On April 13, Dean Cunningham spoke at the Institute for Law Teaching and Learning’s conference, Law Teaching for Adjunct Faculty, held at Western State College of Law in Fullerton, CA. His topic was hiring, supervising, and collaborating with adjunct faculty.

April 16, 2013

Borgen on Constitutional Issues in the Use of Drones for Targeted Killing

Professor Christopher Borgen will speak at Fordham Law School in a program titled “Human Rights and the Use of Drones in International Law” on Friday, April 19, at 1:00 p.m.

April 16, 2013

Nelson on Felon Disenfranchisement

Professor Janai Nelson will present her paper, The First Amendment, Equal Protection, and Felon Disenfranchisement: A New Viewpoint, at CUNY Law School on Wednesday, April 17. The talk is based on her article of the same name, which was recently published in the Florida Law Review. You can find the published version of the article here.

April 16, 2013

Cavanagh on Antitrust and Economics

Professor Edward Cavanagh’s latest paper, Antitrust Law and Economic Theory: Finding a Balance, has been accepted for publication by the Loyola Law (Chicago) Journal. The paper is not yet available on SSRN.

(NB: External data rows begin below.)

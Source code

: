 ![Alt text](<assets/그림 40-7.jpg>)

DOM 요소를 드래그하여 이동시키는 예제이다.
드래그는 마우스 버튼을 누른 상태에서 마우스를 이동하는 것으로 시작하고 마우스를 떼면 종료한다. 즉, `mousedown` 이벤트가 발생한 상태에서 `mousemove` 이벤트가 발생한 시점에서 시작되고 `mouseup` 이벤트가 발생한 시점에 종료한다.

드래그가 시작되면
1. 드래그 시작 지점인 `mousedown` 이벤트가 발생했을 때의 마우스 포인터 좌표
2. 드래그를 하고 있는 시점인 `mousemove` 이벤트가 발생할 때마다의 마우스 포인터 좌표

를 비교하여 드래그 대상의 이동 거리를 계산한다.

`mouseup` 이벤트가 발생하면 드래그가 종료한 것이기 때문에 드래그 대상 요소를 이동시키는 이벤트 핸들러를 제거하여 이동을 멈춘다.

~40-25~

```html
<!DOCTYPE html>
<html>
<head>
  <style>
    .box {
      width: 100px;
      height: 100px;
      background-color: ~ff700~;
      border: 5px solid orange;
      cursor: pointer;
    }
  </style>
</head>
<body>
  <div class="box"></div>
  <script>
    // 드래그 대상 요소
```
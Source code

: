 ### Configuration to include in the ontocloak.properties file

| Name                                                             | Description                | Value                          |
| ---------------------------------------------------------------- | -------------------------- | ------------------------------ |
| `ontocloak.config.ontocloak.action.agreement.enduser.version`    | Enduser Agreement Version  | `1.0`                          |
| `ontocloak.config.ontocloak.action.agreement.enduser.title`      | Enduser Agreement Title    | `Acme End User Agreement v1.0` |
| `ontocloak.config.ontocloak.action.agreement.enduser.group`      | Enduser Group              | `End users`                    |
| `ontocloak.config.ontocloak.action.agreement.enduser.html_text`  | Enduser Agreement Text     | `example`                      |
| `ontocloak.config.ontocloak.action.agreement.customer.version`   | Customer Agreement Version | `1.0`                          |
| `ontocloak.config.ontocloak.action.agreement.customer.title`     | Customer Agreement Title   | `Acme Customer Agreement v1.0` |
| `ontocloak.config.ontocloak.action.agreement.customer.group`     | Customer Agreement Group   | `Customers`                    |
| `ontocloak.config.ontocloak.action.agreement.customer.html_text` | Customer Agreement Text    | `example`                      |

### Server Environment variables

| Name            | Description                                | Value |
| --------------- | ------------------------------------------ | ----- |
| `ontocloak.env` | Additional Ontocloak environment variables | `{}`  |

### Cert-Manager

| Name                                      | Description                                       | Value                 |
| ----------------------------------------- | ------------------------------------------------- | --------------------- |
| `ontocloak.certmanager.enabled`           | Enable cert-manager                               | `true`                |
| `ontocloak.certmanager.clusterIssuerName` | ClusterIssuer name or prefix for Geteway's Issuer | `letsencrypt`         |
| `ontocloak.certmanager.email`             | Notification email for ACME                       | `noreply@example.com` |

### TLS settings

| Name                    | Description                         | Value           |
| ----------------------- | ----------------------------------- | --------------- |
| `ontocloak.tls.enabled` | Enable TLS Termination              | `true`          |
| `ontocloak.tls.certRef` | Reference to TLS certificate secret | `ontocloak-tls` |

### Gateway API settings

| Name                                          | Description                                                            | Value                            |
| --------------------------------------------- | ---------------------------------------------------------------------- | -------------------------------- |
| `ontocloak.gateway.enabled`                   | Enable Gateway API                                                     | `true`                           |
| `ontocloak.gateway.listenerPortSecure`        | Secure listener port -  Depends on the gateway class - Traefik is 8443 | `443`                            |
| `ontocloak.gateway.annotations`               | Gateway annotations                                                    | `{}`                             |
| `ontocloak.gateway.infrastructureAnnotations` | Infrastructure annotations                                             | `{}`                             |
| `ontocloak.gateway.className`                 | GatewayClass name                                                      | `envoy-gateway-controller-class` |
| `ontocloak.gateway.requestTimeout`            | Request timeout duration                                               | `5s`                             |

Professor Cavanagh will also present the paper at the Mid-West Antitrust Symposium at Loyola on Friday, April 19.

April 16, 2013

Sovern Speaks on on Consumer Law Issues

On April 9, Professor Jeff Sovern spoke at the Practicing Law Institute’s 18th Annual Consumer Financial Services Institute in Manhattan on a panel titled “The New Consumer Perspective.”  Two days later, he presented a paper on cooling-off periods at the Annual Conference of the American Council on Consumer Interests in Portland, Oregon.

April 12, 2013

Perino to Present Paper–to be Published in Vanderbilt Law Review–at Law & Economics Symposium

On Friday, April 12, Professor Michael Perino will present a paper entitled Setting Attorneys’ Fees in Securities Class Actions: An Empirical Assessment at the 19th Annual Symposium of the Institute for Law and Economic Policy in Naples, Florida. Co-written with University of Texas Law Professors Lynn Baker and Charles Silver, the paper analyzes, among other things, the effect that ex ante fee agreements have on fee awards in securities class actions. Papers from the conference will be published in an upcoming issue of the Vanderbilt Law Review. The paper is not yet available on SSRN.

More information on the symposium is available here.

April 10, 2013

Bruckner on the Virtue in Bankruptcy

Research Professor Matthew Bruckner’s latest paper, The Virtue in Bankruptcy, was accepted for publication in the Loyola University Chicago Law Journal. Here is the abstract:

In response to a gap in the corporate bankruptcy literature, this article offers a new positive theory of corporate bankruptcy law based on virtue ethics. The dominant theory of corporate bankruptcy law — the creditors’ bargain model — is necessarily incomplete because it does not account for bankruptcy courts’ equitable and discretionary powers, or for Congress’ decision to privilege decision-making criteria other than economic efficiency. By contrast, virtue ethics can offer insights about corporate bankruptcy law’s most salient features for at least three reasons. First, bankruptcy courts appear to give content to bankruptcy laws by using virtue ethical principles. Virtue ethics’ decision-making process — practical wisdom — can provide insights into how bankruptcy judges balance concerns about, among other things, efficiency, justice and fairness when reaching decisions. This is particularly true when the bankruptcy court’s equitable jurisdiction or discretionary powers are implicated. Third, virtue ethics’ symbiotic consideration of means and ends parallels the process bankruptcy judges are called on to use when exercising their discretionary or equitable powers under numerous provisions of the Bankruptcy Code.

A current version of the paper is available on SSRN (here).